Councilmen Charles Hinely, Max Neidlinger and Jeff Ambrose voted against the millage rate, while Councilmen Kenny Usher, Butch Kieffer and Troy Allen voted for it. Mayor Barton Alderman cast the tie-breaking vote in favor of maintaining the current rate.
Ambrose wanted to reduce the budget by eliminating the additional police officer position and thereby reduce the millage.
“We’ve got contingency funds in pretty much every account in case something comes up,” he said.
Neidlinger said if the money was in the budget, even if it was not used, the residents would have to pay for it.
Allen did not agree.
“We’re talking about money budgeted, not money spent,” he said. “You’re talking about money collected. That’s not apples to apples.”
Ambrose said if the millage was put at 4.07 the city should collect only $13,000 less than what is currently budgeted.

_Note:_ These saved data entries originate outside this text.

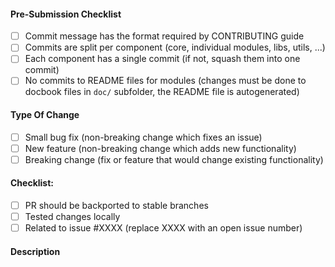 <!-- Kamailio Pull Request Template -->

<!--
IMPORTANT:
  - for detailed contributing guidelines, read:
    https://github.com/kamailio/kamailio/blob/master/.github/CONTRIBUTING.md
  - pull requests must be done to master branch, unless they are backports
    of fixes from master branch to a stable branch
  - backports to stable branches must be done with 'git cherry-pick -x ...'
  - code is contributed under BSD for core and main components (tm, sl, auth, tls)
  - code is contributed GPLv2 or a compatible license for the other components
  - GPL code is contributed with OpenSSL licensing exception
-->

#### Pre-Submission Checklist
<!-- Go over all points below, and after creating the PR, tick all the checkboxes that apply -->
<!-- All points should be verified, otherwise, read the CONTRIBUTING guidelines from above-->
<!-- If you're unsure about any of these, don't hesitate to ask on sr-dev mailing list -->
- [ ] Commit message has the format required by CONTRIBUTING guide
- [ ] Commits are split per component (core, individual modules, libs, utils, ...)
- [ ] Each component has a single commit (if not, squash them into one commit)
- [ ] No commits to README files for modules (changes must be done to docbook files
in `doc/` subfolder, the README file is autogenerated)

#### Type Of Change
- [ ] Small bug fix (non-breaking change which fixes an issue)
- [ ] New feature (non-breaking change which adds new functionality)
- [ ] Breaking change (fix or feature that would change existing functionality)

#### Checklist:
<!-- Go over all points below, and after creating the PR, tick the checkboxes that apply -->
- [ ] PR should be backported to stable branches
- [ ] Tested changes locally
- [ ] Related to issue #XXXX (replace XXXX with an open issue number)

#### Description
<!-- Describe your changes in detail -->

“If you keep the millage the same, you’re increasing the amount of funds we’re supposed to collect,” he said.
City Manager Brett Bennett said the key to that was assuming that the city would collect all of the taxes this year.
“If you take the position out and reduce the millage, you are still going into your reserves,” he said. “The problem that I see is a large part of our revenue in general fund is consumption based, sales tax. We’re taking a guess at that.”
Hinely said he was in favor of cutting the millage back to 4.07.
“If a mill is worth more this year than it was last year, and that’s what we’re going to base our taxes on. If we leave the millage rate the same, we’re going to take in more money,” Hinely said. “We’re going to take in more money than we did last year. I don’t get where $13,000 is such a big deal with our budget.”
Ambrose said the consensus around the city is that the council is raising taxes. Alderman said that if residents were that irate, why was no one at the five public hearings the city has had on the tax rate.
Alderman said he’s not hearing any complaints about the city taxes.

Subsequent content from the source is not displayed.